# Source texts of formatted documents
>>>>>
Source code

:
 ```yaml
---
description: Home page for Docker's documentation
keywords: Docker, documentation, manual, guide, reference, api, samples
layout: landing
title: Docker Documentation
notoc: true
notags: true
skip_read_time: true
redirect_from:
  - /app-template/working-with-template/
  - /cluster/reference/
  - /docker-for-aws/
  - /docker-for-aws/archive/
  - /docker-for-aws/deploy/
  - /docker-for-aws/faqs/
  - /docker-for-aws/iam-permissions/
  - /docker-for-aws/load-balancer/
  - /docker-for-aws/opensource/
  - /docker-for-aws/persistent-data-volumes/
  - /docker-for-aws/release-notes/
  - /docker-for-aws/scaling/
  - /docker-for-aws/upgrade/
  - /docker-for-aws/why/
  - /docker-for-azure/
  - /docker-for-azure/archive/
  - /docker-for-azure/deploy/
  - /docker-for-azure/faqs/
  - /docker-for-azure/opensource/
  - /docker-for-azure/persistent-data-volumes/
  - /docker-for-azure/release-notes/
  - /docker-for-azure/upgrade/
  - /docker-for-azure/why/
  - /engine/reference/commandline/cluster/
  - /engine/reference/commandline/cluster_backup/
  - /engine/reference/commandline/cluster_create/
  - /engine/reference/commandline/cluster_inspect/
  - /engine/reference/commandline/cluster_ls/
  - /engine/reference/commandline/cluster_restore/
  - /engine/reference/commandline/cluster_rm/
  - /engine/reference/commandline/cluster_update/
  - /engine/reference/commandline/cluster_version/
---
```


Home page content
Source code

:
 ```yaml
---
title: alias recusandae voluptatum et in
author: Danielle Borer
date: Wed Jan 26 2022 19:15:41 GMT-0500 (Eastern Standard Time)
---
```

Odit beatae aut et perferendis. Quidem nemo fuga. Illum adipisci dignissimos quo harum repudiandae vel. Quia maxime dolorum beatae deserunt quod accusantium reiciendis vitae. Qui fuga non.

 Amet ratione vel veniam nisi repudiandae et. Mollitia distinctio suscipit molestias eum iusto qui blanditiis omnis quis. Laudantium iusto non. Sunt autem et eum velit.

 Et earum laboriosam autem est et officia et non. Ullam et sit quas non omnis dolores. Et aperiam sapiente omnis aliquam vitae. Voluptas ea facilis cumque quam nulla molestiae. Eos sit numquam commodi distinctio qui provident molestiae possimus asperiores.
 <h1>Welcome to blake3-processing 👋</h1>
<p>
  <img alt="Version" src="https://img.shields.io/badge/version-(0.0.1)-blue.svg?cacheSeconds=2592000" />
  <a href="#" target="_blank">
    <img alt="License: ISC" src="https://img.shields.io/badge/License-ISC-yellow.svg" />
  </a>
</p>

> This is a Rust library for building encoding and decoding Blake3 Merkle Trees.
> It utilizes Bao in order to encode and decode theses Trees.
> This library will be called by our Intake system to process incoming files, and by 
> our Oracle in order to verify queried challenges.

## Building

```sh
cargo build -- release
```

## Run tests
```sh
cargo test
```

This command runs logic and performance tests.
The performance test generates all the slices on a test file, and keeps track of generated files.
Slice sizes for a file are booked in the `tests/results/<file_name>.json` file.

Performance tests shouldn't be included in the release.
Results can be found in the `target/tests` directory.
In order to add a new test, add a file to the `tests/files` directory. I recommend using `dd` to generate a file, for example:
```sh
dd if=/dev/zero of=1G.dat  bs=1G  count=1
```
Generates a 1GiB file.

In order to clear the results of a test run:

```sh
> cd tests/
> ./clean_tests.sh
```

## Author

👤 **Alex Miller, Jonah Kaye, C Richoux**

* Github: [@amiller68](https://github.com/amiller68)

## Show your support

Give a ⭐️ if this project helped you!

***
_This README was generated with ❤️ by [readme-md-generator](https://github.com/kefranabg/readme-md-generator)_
<<<<<
# Aim of the task
Where the word "order" shows up in a line of the entries above, copy that line.

# Completed task
> It utilizes Bao in order to encode and decode theses Trees.
> our Oracle in order to verify queried challenges.
In order to add a new test, add a file to the `tests/files` directory. I recommend using `dd` to generate a file, for example:
In order to clear the results of a test run:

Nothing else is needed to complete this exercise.